L’art. 22 del decreto, infatti, prevede al comma 9 che “Al fine di consentire il conseguimento degli obiettivi di copertura dei costi con i ricavi del traffico, le regioni e gli enti locali modificano i sistemi tariffari e i livelli delle tariffe anche tenendo conto dei principi della semplificazione, dell’applicazione dell’ISEE, dei livelli di servizio e della media dei livelli tariffari europei”. Proprio quest’ultima disposizione potrebbe concretizzare un prossimo aumento del costo dei biglietti per i trasporti pubblici a Roma, considerato che nella capitale le tariffe di ticket e abbonamenti mensili e annuali sono inferiori rispetto alle altri capitale europee. Il biglietto normale, infatti, costa a Roma 1,50 euro, mentre a Parigi si paga 1,80 euro, a Berlino 2,70, a Londra parte da 3,20 euro. Non solo. Il decreto prevede anche l’obbligo per le aziende di rinnovare la flotta e investire sugli autobus.

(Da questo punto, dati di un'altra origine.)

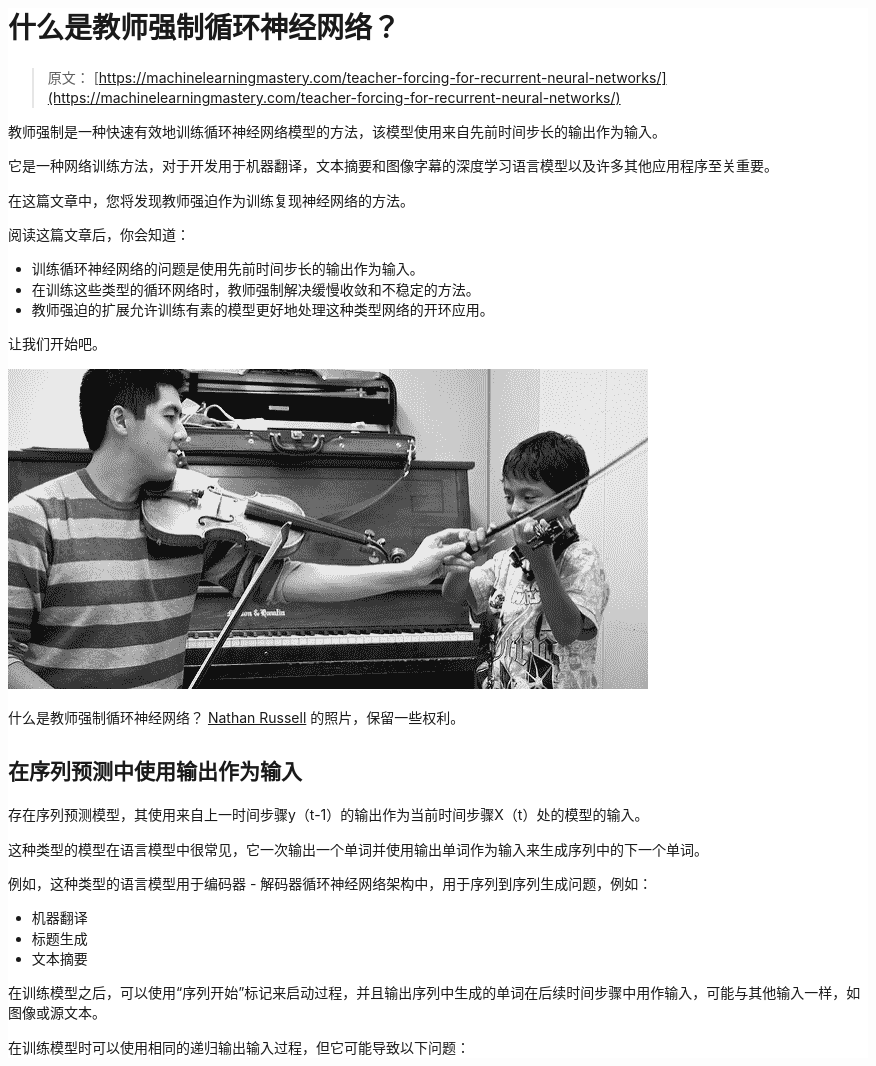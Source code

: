 # 什么是教师强制循环神经网络？

> 原文： [https://machinelearningmastery.com/teacher-forcing-for-recurrent-neural-networks/](https://machinelearningmastery.com/teacher-forcing-for-recurrent-neural-networks/)

教师强制是一种快速有效地训练循环神经网络模型的方法，该模型使用来自先前时间步长的输出作为输入。

它是一种网络训练方法，对于开发用于机器翻译，文本摘要和图像字幕的深度学习语言模型以及许多其他应用程序至关重要。

在这篇文章中，您将发现教师强迫作为训练复现神经网络的方法。

阅读这篇文章后，你会知道：

*   训练循环神经网络的问题是使用先前时间步长的输出作为输入。
*   在训练这些类型的循环网络时，教师强制解决缓慢收敛和不稳定的方法。
*   教师强迫的扩展允许训练有素的模型更好地处理这种类型网络的开环应用。

让我们开始吧。

![What is Teacher Forcing for Recurrent Neural Networks?](img/07540e2d761a397315f2bad12db32913.jpg)

什么是教师强制循环神经网络？
[Nathan Russell](https://www.flickr.com/photos/nathanrussell/2976465113/) 的照片，保留一些权利。

## 在序列预测中使用输出作为输入

存在序列预测模型，其使用来自上一时间步骤y（t-1）的输出作为当前时间步骤X（t）处的模型的输入。

这种类型的模型在语言模型中很常见，它一次输出一个单词并使用输出单词作为输入来生成序列中的下一个单词。

例如，这种类型的语言模型用于编码器 - 解码器循环神经网络架构中，用于序列到序列生成问题，例如：

*   机器翻译
*   标题生成
*   文本摘要

在训练模型之后，可以使用“序列开始”标记来启动过程，并且输出序列中生成的单词在后续时间步骤中用作输入，可能与其他输入一样，如图像或源文本。

在训练模型时可以使用相同的递归输出输入过程，但它可能导致以下问题：
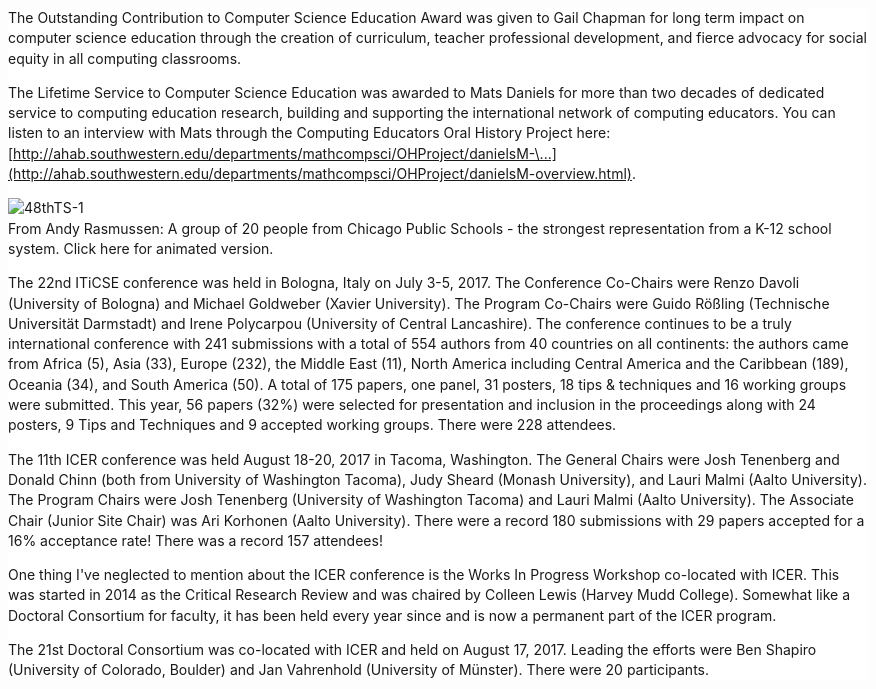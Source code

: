 The Outstanding Contribution to Computer Science Education Award was
given to Gail Chapman for long term impact on computer science education
through the creation of curriculum, teacher professional development,
and fierce advocacy for social equity in all computing classrooms.

The Lifetime Service to Computer Science Education was awarded to Mats
Daniels for more than two decades of dedicated service to computing
education research, building and supporting the international network of
computing educators. You can listen to an interview with Mats through
the Computing Educators Oral History Project here:
[http://ahab.southwestern.edu/departments/mathcompsci/OHProject/danielsM-\...](http://ahab.southwestern.edu/departments/mathcompsci/OHProject/danielsM-overview.html).

![48thTS-1](../files/images/50yearsofSIGCSE/48thTS-1.jpg)\
From Andy Rasmussen: A group of 20 people from Chicago Public Schools -
the strongest representation from a K-12 school system. Click here for
animated version.

The 22nd ITiCSE conference was held in Bologna, Italy on July 3-5, 2017.
The Conference Co-Chairs were Renzo Davoli (University of Bologna) and
Michael Goldweber (Xavier University). The Program Co-Chairs were Guido
Rößling (Technische Universität Darmstadt) and Irene Polycarpou
(University of Central Lancashire). The conference continues to be a
truly international conference with 241 submissions with a total of 554
authors from 40 countries on all continents: the authors came from
Africa (5), Asia (33), Europe (232), the Middle East (11), North America
including Central America and the Caribbean (189), Oceania (34), and
South America (50). A total of 175 papers, one panel, 31 posters, 18
tips & techniques and 16 working groups were submitted. This year, 56
papers (32%) were selected for presentation and inclusion in the
proceedings along with 24 posters, 9 Tips and Techniques and 9 accepted
working groups. There were 228 attendees.

The 11th ICER conference was held August 18-20, 2017 in Tacoma,
Washington. The General Chairs were Josh Tenenberg and Donald Chinn
(both from University of Washington Tacoma), Judy Sheard (Monash
University), and Lauri Malmi (Aalto University). The Program Chairs were
Josh Tenenberg (University of Washington Tacoma) and Lauri Malmi (Aalto
University). The Associate Chair (Junior Site Chair) was Ari Korhonen
(Aalto University). There were a record 180 submissions with 29 papers
accepted for a 16% acceptance rate! There was a record 157 attendees!

One thing I\'ve neglected to mention about the ICER conference is the
Works In Progress Workshop co-located with ICER. This was started in
2014 as the Critical Research Review and was chaired by Colleen Lewis
(Harvey Mudd College). Somewhat like a Doctoral Consortium for faculty,
it has been held every year since and is now a permanent part of the
ICER program.

The 21st Doctoral Consortium was co-located with ICER and held on August
17, 2017. Leading the efforts were Ben Shapiro (University of Colorado,
Boulder) and Jan Vahrenhold (University of Münster). There were 20
participants.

“Roma potrebbe ritrovarsi ad avere biglietti dei mezzi pubblici costosi come quelli di Londra e Berlino, pur offrendo un servizio qualitativamente e quantitativamente  inferiore rispetto a tutte le altre città europee – denuncia il presidente Carlo Rienzi, candidato a sindaco di Roma – Una vera e propria follia che danneggerebbe gli utenti e contro la quale siamo pronti ad avviare una battaglia legale a suon di ricorsi”.